Cette absence de relation est directement liée au métier d’assureur. En moyenne, un sinistre habitation intervient tous les cinq ans. La moyenne atteint 8 ans dans l’automobile. A contrario, un particulier a beaucoup plus de raisons d’échanger régulièrement avec sa banque : pour obtenir un renseignement sur des opérations courantes, relever son plafond de dépenses, souscrire un prêt personnel ou un prêt immobilier, etc.

Les banques constituent ainsi une vraie menace pour les compagnie d’assurance. Et elles mettent le turbo dans l’assurance dommage pour que leur activité de détail ne bascule pas dans le rouge dans un environnement durable de taux bas.

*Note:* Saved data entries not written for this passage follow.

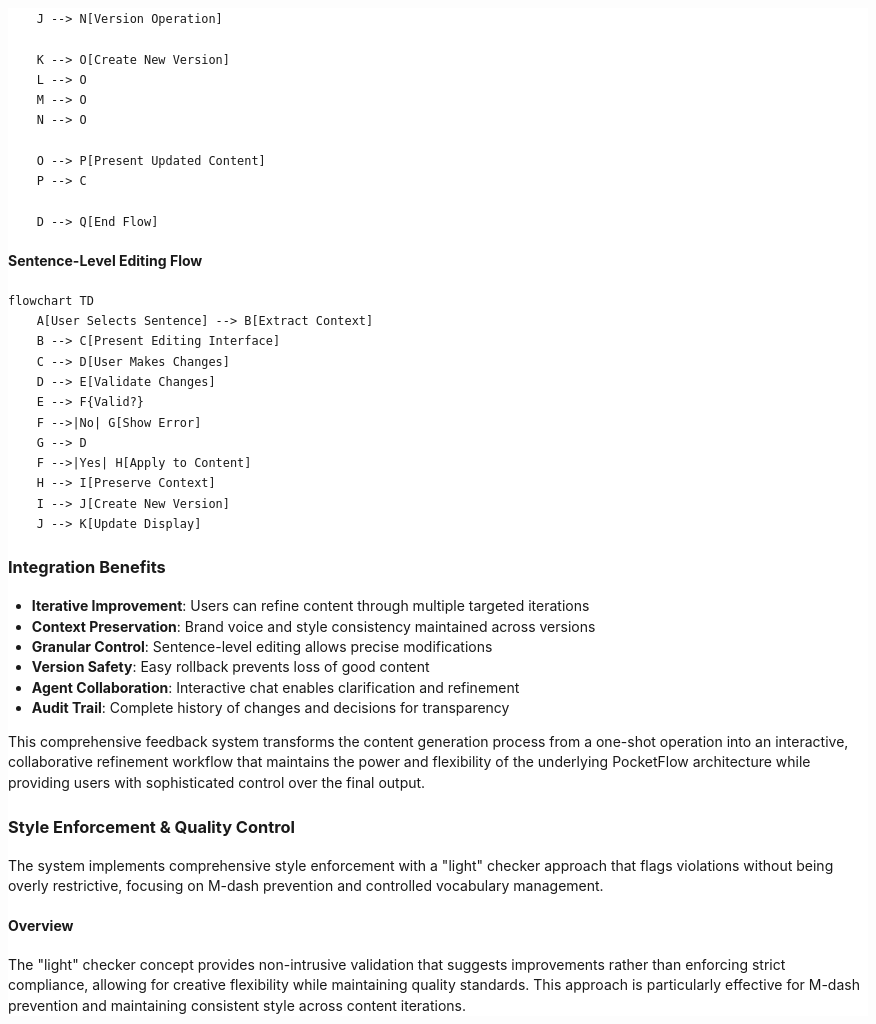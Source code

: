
 ```mermaid
    J --> N[Version Operation]

    K --> O[Create New Version]
    L --> O
    M --> O
    N --> O

    O --> P[Present Updated Content]
    P --> C

    D --> Q[End Flow]
```

#### Sentence-Level Editing Flow
```mermaid
flowchart TD
    A[User Selects Sentence] --> B[Extract Context]
    B --> C[Present Editing Interface]
    C --> D[User Makes Changes]
    D --> E[Validate Changes]
    E --> F{Valid?}
    F -->|No| G[Show Error]
    G --> D
    F -->|Yes| H[Apply to Content]
    H --> I[Preserve Context]
    I --> J[Create New Version]
    J --> K[Update Display]
```

### Integration Benefits

- **Iterative Improvement**: Users can refine content through multiple targeted iterations
- **Context Preservation**: Brand voice and style consistency maintained across versions
- **Granular Control**: Sentence-level editing allows precise modifications
- **Version Safety**: Easy rollback prevents loss of good content
- **Agent Collaboration**: Interactive chat enables clarification and refinement
- **Audit Trail**: Complete history of changes and decisions for transparency

This comprehensive feedback system transforms the content generation process from a one-shot operation into an interactive, collaborative refinement workflow that maintains the power and flexibility of the underlying PocketFlow architecture while providing users with sophisticated control over the final output.

### Style Enforcement & Quality Control

The system implements comprehensive style enforcement with a "light" checker approach that flags violations without being overly restrictive, focusing on M-dash prevention and controlled vocabulary management.

#### Overview
The "light" checker concept provides non-intrusive validation that suggests improvements rather than enforcing strict compliance, allowing for creative flexibility while maintaining quality standards. This approach is particularly effective for M-dash prevention and maintaining consistent style across content iterations.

« L’assurance est un terrain de prédilection pour les banques. Leurs prospects sont leurs clients. Elles disposent donc d’un réservoir très significatif pour aller encore plus loin », estime Hugues Magron.

Capter plus de données

Pour contrecarrer cette concurrence, les compagnies d’assurance et les mutualistes doivent « renforcer leur capacité à détecter les moments de vie des assurés en captant plus de données », avance Hugues Morgon. Une des pistes pour y parvenir consiste à nouer des partenariats avec les Assurtech, ces startups du monde de l’assurance, pour capter des prospects via de nouveaux services périphériques de l’assurance et se différencier. L’enjeu pour ces acteurs traditionnels consistent à bâtir des plateformes proposant un catalogue de services pour devenir incontournables, expliquent les auteurs de l’étude.

« Cela peut être un service de télésurveillance de la maison ou l’accès à des artisans labellisés », imagine Hugues Morgon.

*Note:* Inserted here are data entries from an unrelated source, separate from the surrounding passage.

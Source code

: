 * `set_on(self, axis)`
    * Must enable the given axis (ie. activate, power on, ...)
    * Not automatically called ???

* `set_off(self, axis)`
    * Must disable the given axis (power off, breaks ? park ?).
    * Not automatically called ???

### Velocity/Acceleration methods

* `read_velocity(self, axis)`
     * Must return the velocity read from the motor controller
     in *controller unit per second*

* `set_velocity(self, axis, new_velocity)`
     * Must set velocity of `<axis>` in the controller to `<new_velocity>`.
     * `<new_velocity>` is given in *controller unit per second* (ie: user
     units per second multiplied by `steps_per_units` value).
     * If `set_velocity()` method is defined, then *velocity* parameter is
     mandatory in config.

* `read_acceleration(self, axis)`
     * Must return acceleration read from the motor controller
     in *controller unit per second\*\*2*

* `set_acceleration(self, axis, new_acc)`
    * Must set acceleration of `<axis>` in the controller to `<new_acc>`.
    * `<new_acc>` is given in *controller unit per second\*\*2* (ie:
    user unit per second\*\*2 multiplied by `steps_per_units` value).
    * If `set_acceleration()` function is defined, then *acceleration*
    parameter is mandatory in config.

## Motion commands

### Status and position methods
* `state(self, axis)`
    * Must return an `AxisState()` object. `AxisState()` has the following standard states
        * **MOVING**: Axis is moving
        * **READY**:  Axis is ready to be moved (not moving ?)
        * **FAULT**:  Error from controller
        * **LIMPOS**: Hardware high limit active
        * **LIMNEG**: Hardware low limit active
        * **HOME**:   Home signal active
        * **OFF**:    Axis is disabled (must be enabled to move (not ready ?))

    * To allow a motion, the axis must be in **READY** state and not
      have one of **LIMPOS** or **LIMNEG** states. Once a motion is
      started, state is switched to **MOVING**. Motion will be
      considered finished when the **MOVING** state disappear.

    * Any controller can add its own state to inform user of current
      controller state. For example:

Selon le spécialiste, les Assurtech se présentent donc comme des alliés pour les acteurs établis et ne constituent pas une nouvelle menace. Par ailleurs, l’étude indique que 61% des Français ne sont pas encore prêts à accorder leur confiance aux nouveaux acteurs. Mais ce terme englobe aussi bien les startups que les Gafa. Ainsi 66% des sondés craignent une mauvaise gestion des contrats et des sinistres de leur part et 71% s’inquiètent que leurs données soient utilisées à d’autres fins que celle de leur assurance sans que cela ne leur soit communiqué.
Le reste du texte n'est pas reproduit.